Aging Promotes Metabolic Dysfunction-associated Steatotic Liver Disease and Multi-Organ Dysfunction by Inducing Ferroptotic Stress

Aging is an inevitable consequence of living that undermines cellular resiliency to cause tissue degeneration and eventual multi-organ dysfunction. Susceptibility to biological consequences of aging varies among organs and individuals. Stressors that challenge resiliency unmask these differences. Hence, aging increases the risk for failure of many metabolically-stressed organs and exacerbates liver degeneration related to obesity and diabetes. We discovered that aging promotes ferroptosis, a type of metabolism-regulated cell death, in hepatocytes.

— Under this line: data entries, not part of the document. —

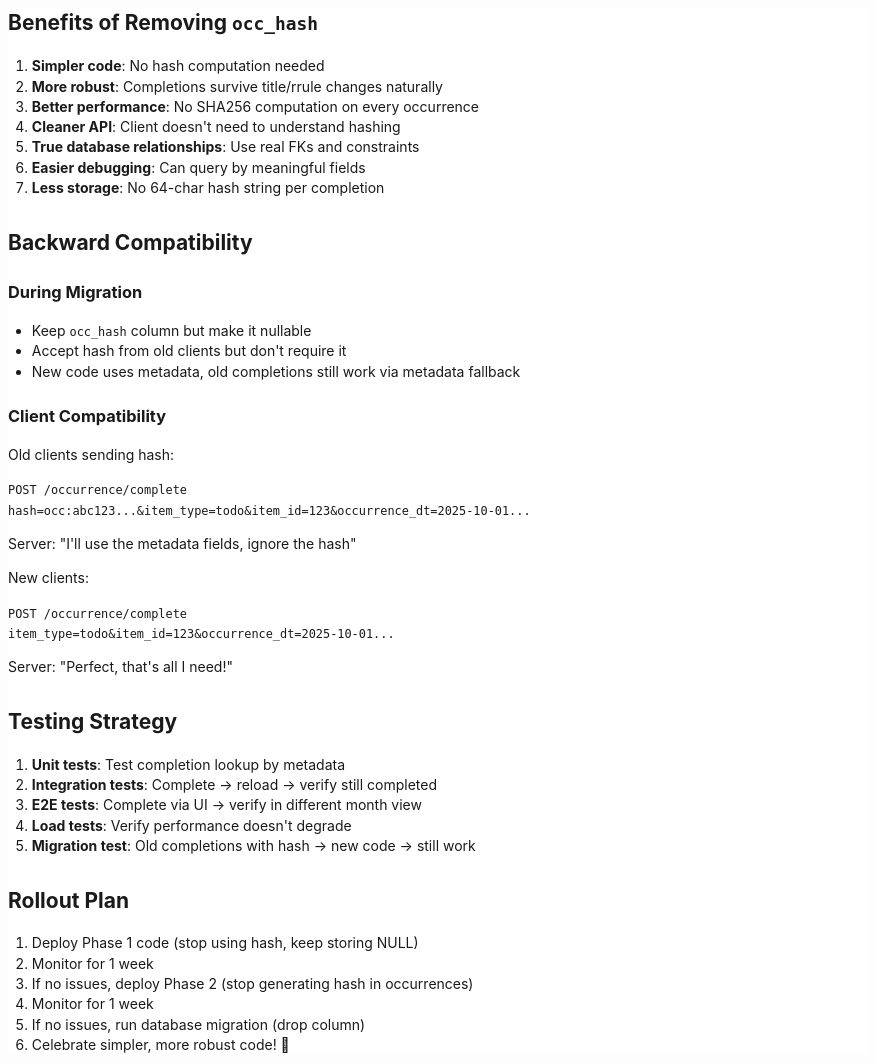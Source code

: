 ## Benefits of Removing `occ_hash`

1. **Simpler code**: No hash computation needed
2. **More robust**: Completions survive title/rrule changes naturally
3. **Better performance**: No SHA256 computation on every occurrence
4. **Cleaner API**: Client doesn't need to understand hashing
5. **True database relationships**: Use real FKs and constraints
6. **Easier debugging**: Can query by meaningful fields
7. **Less storage**: No 64-char hash string per completion

## Backward Compatibility

### During Migration

- Keep `occ_hash` column but make it nullable
- Accept hash from old clients but don't require it
- New code uses metadata, old completions still work via metadata fallback

### Client Compatibility

Old clients sending hash:
```
POST /occurrence/complete
hash=occ:abc123...&item_type=todo&item_id=123&occurrence_dt=2025-10-01...
```

Server: "I'll use the metadata fields, ignore the hash"

New clients:
```
POST /occurrence/complete
item_type=todo&item_id=123&occurrence_dt=2025-10-01...
```

Server: "Perfect, that's all I need!"

## Testing Strategy

1. **Unit tests**: Test completion lookup by metadata
2. **Integration tests**: Complete → reload → verify still completed
3. **E2E tests**: Complete via UI → verify in different month view
4. **Load tests**: Verify performance doesn't degrade
5. **Migration test**: Old completions with hash → new code → still work

## Rollout Plan

1. Deploy Phase 1 code (stop using hash, keep storing NULL)
2. Monitor for 1 week
3. If no issues, deploy Phase 2 (stop generating hash in occurrences)
4. Monitor for 1 week
5. If no issues, run database migration (drop column)
6. Celebrate simpler, more robust code! 🎉
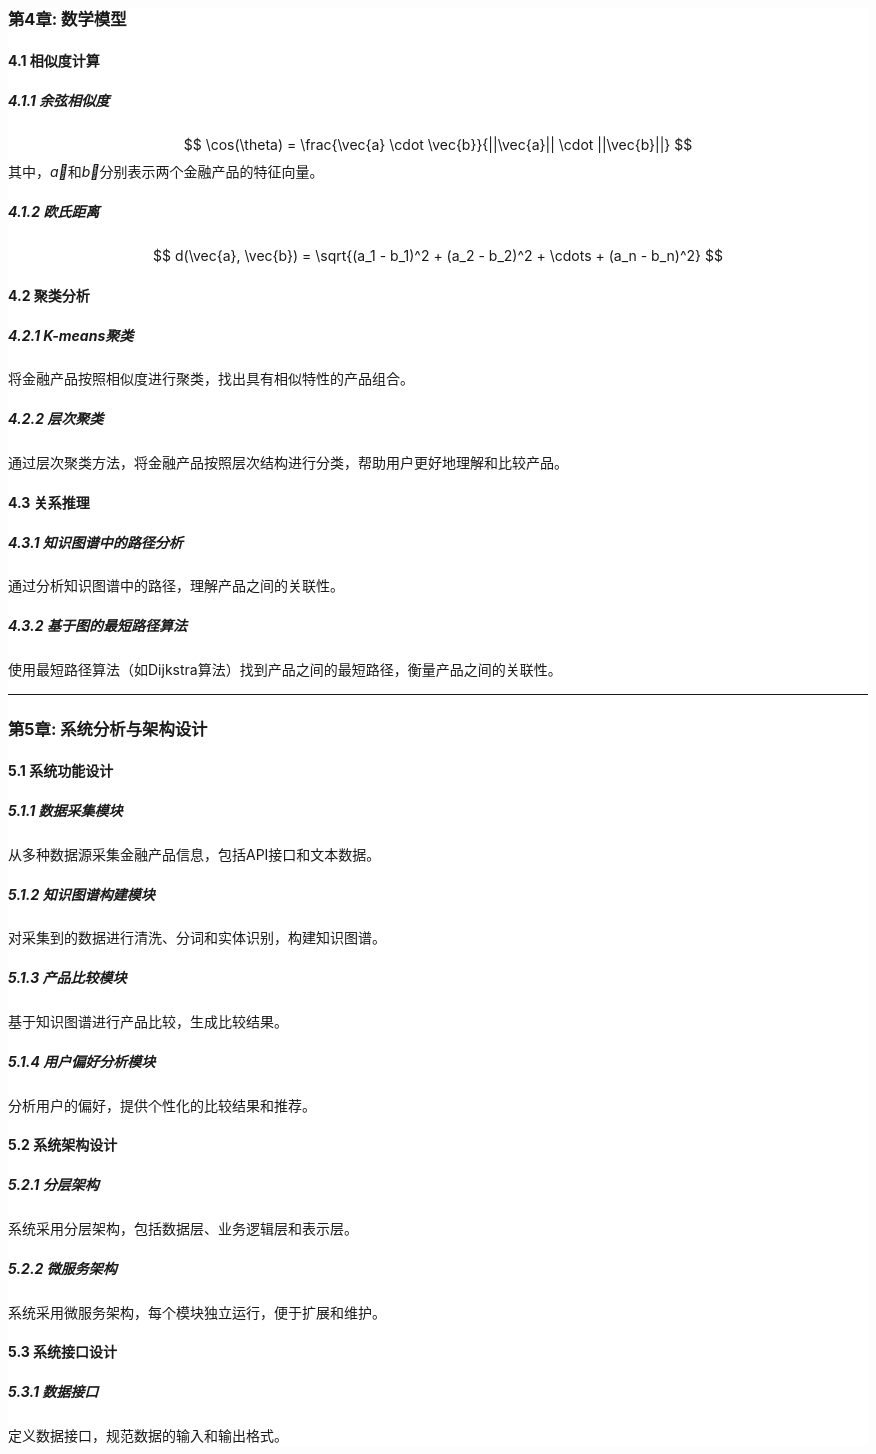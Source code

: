 
### 第4章: 数学模型

#### 4.1 相似度计算
##### 4.1.1 余弦相似度
$$ \cos(\theta) = \frac{\vec{a} \cdot \vec{b}}{||\vec{a}|| \cdot ||\vec{b}||} $$
其中，$\vec{a}$和$\vec{b}$分别表示两个金融产品的特征向量。

##### 4.1.2 欧氏距离
$$ d(\vec{a}, \vec{b}) = \sqrt{(a_1 - b_1)^2 + (a_2 - b_2)^2 + \cdots + (a_n - b_n)^2} $$

#### 4.2 聚类分析
##### 4.2.1 K-means聚类
将金融产品按照相似度进行聚类，找出具有相似特性的产品组合。

##### 4.2.2 层次聚类
通过层次聚类方法，将金融产品按照层次结构进行分类，帮助用户更好地理解和比较产品。

#### 4.3 关系推理
##### 4.3.1 知识图谱中的路径分析
通过分析知识图谱中的路径，理解产品之间的关联性。

##### 4.3.2 基于图的最短路径算法
使用最短路径算法（如Dijkstra算法）找到产品之间的最短路径，衡量产品之间的关联性。

---

### 第5章: 系统分析与架构设计

#### 5.1 系统功能设计
##### 5.1.1 数据采集模块
从多种数据源采集金融产品信息，包括API接口和文本数据。

##### 5.1.2 知识图谱构建模块
对采集到的数据进行清洗、分词和实体识别，构建知识图谱。

##### 5.1.3 产品比较模块
基于知识图谱进行产品比较，生成比较结果。

##### 5.1.4 用户偏好分析模块
分析用户的偏好，提供个性化的比较结果和推荐。

#### 5.2 系统架构设计
##### 5.2.1 分层架构
系统采用分层架构，包括数据层、业务逻辑层和表示层。

##### 5.2.2 微服务架构
系统采用微服务架构，每个模块独立运行，便于扩展和维护。

#### 5.3 系统接口设计
##### 5.3.1 数据接口
定义数据接口，规范数据的输入和输出格式。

Hepatocytes that have launched the ferroptotic death program adapt their metabolism to survive but become damaged and dysfunctional. Metabolic stressors amplify this, increasing the burden of ferroptosis-adapted cells and liver damage. Blocking ferroptotic signaling in old livers reduces accumulation of adapted hepatocytes and reverts livers to a more youthful resilient state despite exogenous stressors. Ferroptosis is also induced in other organs that are damaged by chronic metabolic stress, identifying ferroptosis as a tractable conserved mechanism for aging-related multi-organ dysfunction. Overall design: To determine the role of ferroptotic stress and senescence during diet-induced MASH, young and old mice were fed with a chow diet or CDA-HFD diet for 6 weeks, and injected with ferrostatin1. Bulk RNA-seq are performed.